Mas neste caso, não só o corpo é intérprete, como o autor alude, mas também salvador do mundo através de sua excreção: “Essa parte da lida [mijou] se alongava mais e mais e sempre, como se ele, depois do beneplácito do banho involuntário, tivesse toda a água do mundo para devolver à terra”.  (NOLL, 2006, p.129)

Em suma: o corpo é também linguagem e como tal vem sendo receptáculo de todas as interdições e espaço da escrita vivencial do homem. Uma escrita permeada pelo não-sentido da vida, pelo vazio do ser, pela fluidez da identidade e, sobretudo, pela insatisfação em existir, quando o homem desconhece o outro e até a si mesmo na estranha sensação de ser coisa-nenhuma.


Referências:
BAUMAN, Zygmunt. Identidade. Trad. Carlos Alberto Medeiros. Rio de Janeiro: Jorge Zahar, 2005.
_________________. Vidas desperdiçadas. Trad. Carlos Alberto Medeiros. Rio de Janeiro: Zahar, 2005.
_________________. Modernidade líquida. Trad. Plínio Dentzien. Rio de Janeiro: Jorge Zahar, 2001.
NOLL, João Gilberto. A máquina de ser. Rio de Janeiro: Nova Fronteira, 2006.
_________________. Mínimos, múltiplos, comuns. São Paulo: Francis, 2003.

__________
* Professora de Letras e Literatura, aluna do Programa de Pós-graduação Stricto Sensu, Mestrado em Letras pela Universidade Federal Fluminense – UFF. Participante do Clube de Leitura Icaraí.
[1] O título deste artigo provém do arcabouço-teórico do filósofo Zygmunt Bauman detentor do conceito de “modernidade líquida”. A relação deste conceito com a obra de João Gilberto Noll diz respeito à presença do líquido na linguagem do autor com a idéia de desfazimento, em plena interação com os corpos dos personagens desde seu primeiro romance.
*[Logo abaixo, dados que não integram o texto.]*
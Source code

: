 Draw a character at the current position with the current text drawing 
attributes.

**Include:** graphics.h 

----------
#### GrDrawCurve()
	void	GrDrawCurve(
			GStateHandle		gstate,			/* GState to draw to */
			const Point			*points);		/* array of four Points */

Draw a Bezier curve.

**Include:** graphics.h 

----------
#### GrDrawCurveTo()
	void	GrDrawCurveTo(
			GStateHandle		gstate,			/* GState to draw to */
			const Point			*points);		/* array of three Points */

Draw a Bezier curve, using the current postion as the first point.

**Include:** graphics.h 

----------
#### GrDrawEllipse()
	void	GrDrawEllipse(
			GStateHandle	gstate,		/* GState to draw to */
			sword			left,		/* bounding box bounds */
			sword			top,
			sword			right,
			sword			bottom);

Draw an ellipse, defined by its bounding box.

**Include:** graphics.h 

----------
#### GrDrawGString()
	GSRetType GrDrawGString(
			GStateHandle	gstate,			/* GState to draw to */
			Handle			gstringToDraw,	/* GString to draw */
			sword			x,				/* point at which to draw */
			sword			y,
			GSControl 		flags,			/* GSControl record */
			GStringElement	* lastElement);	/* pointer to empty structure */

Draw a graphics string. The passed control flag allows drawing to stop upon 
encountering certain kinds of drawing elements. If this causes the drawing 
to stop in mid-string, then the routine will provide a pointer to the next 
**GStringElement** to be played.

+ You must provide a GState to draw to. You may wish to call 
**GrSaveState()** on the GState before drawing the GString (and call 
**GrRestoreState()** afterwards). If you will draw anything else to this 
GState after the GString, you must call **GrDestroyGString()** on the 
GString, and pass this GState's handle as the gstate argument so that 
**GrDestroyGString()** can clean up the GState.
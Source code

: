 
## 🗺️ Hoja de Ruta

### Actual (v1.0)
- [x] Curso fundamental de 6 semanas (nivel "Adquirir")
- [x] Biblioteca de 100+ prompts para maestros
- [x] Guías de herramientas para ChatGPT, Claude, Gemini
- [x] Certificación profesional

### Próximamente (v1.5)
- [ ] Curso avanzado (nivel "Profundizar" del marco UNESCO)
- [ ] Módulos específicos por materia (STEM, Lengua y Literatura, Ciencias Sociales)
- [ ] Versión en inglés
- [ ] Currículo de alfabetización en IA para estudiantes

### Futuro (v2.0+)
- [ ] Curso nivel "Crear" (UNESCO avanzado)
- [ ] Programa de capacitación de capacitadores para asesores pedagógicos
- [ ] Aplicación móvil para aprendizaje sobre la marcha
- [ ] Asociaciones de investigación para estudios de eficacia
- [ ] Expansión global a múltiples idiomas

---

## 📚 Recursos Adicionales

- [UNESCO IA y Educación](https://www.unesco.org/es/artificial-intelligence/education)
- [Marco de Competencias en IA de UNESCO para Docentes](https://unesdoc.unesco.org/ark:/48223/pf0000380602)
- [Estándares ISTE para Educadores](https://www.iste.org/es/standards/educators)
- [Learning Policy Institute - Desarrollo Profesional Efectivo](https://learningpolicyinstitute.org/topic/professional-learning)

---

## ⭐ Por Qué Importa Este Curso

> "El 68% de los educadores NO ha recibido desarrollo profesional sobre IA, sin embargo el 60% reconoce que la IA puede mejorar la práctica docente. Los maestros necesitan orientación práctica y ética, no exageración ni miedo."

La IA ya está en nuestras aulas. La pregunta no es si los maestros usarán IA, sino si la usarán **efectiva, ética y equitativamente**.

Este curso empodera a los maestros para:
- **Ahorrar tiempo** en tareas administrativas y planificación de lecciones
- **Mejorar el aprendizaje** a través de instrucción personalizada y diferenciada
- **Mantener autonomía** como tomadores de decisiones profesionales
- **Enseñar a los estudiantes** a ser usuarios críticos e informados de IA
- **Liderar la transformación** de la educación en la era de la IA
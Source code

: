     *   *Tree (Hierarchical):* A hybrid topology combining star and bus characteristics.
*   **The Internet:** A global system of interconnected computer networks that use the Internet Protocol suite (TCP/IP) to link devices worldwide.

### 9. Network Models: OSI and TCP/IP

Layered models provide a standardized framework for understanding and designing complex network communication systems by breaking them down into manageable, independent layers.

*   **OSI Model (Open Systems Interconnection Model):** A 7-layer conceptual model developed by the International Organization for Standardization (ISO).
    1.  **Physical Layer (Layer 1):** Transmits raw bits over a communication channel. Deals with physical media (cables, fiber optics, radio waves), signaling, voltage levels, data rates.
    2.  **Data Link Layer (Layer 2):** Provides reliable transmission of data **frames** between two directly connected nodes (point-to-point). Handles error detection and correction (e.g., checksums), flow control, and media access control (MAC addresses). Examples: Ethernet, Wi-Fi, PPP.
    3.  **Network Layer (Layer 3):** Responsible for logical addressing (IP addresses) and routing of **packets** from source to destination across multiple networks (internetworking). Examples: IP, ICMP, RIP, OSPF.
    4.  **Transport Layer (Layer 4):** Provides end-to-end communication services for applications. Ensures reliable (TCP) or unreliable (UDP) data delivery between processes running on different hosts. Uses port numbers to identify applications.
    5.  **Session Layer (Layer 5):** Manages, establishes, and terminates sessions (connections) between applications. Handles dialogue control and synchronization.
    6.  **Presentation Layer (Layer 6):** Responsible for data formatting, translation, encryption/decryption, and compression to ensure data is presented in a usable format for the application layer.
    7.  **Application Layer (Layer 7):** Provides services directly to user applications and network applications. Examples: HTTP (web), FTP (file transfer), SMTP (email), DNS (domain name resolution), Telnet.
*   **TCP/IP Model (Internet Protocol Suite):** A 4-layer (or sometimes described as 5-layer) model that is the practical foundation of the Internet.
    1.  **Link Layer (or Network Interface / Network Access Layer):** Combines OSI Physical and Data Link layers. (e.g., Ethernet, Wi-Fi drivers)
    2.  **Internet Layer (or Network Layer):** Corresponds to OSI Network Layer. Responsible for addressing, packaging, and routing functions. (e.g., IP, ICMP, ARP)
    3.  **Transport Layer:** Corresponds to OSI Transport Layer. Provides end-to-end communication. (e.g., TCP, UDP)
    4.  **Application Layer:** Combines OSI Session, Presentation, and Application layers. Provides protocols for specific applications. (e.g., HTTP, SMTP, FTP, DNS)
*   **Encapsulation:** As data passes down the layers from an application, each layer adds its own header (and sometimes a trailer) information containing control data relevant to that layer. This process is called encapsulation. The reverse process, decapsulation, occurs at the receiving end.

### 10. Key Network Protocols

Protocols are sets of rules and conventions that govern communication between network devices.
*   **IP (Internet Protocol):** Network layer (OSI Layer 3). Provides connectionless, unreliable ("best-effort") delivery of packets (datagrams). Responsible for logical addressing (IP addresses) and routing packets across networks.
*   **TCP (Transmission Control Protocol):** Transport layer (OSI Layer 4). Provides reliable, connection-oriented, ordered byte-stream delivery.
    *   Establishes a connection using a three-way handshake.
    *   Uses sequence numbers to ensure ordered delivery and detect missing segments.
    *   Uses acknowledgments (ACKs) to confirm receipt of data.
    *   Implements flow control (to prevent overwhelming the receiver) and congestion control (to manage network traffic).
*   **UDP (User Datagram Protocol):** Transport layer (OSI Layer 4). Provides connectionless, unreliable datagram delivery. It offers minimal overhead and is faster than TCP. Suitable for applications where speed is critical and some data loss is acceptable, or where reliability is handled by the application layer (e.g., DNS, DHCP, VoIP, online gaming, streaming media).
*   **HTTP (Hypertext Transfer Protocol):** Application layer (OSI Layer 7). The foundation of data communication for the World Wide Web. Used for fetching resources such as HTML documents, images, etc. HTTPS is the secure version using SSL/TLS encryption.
Um dos narradores anuncia: “Viu a virilha molhada. Notou que toda sua massa se diluía pelos poros. O corpo, ah, se desdobrava em córrego.” (2003, p. 106)
[i] Entrevista. In: Coleção autores gaúchos. Porto Alegre: Instituto Estadual do Livro, 1998, v. 23.
[ii] O “esvaziamento do ser” na contemporaneidade é marcado pelo “desvanecimento do sujeito”. Foucault em “As palavras e as coisas” aponta o ocaso de uma forma histórica do sujeito, ou seja, a dissolução do “eu” preconizada pela modernidade. “Na representação, os seres não manifestam mais sua identidade, mas a relação exterior que estabelecem com o ser humano.” (2002, p. 431)
[iii] Consoante Zygmunt Bauman, em “Vidas desperdiçadas”, “a geração X (rapazes e moças nascidos na década de 1970) está polarizada de modo mais agudo que a precedente. É verdade que a desconcertante volatilidade da posição social, a redução de perspectivas, o viver ao deus-dará, [...] a imprecisão das regras – tudo isso assombra a todos eles sem discriminação, gerando ansiedade, destituindo todos os membros dessa geração, ou quase todos, da autoconfiança e da auto-estima. (2005, p. 23)
[iv] Palavras usadas em Mínimos, múltiplos, comuns (2003), p. 29
[v] Lorde é o último romance de João Gilberto Noll publicado pela Editora Francis. Nele, o autor aponta o processo de mutação de um escritor brasileiro que vai para Londres e vive a difícil experiência de conviver no estrangeiro sem negar sua identidade, nacionalidade, cor e religião.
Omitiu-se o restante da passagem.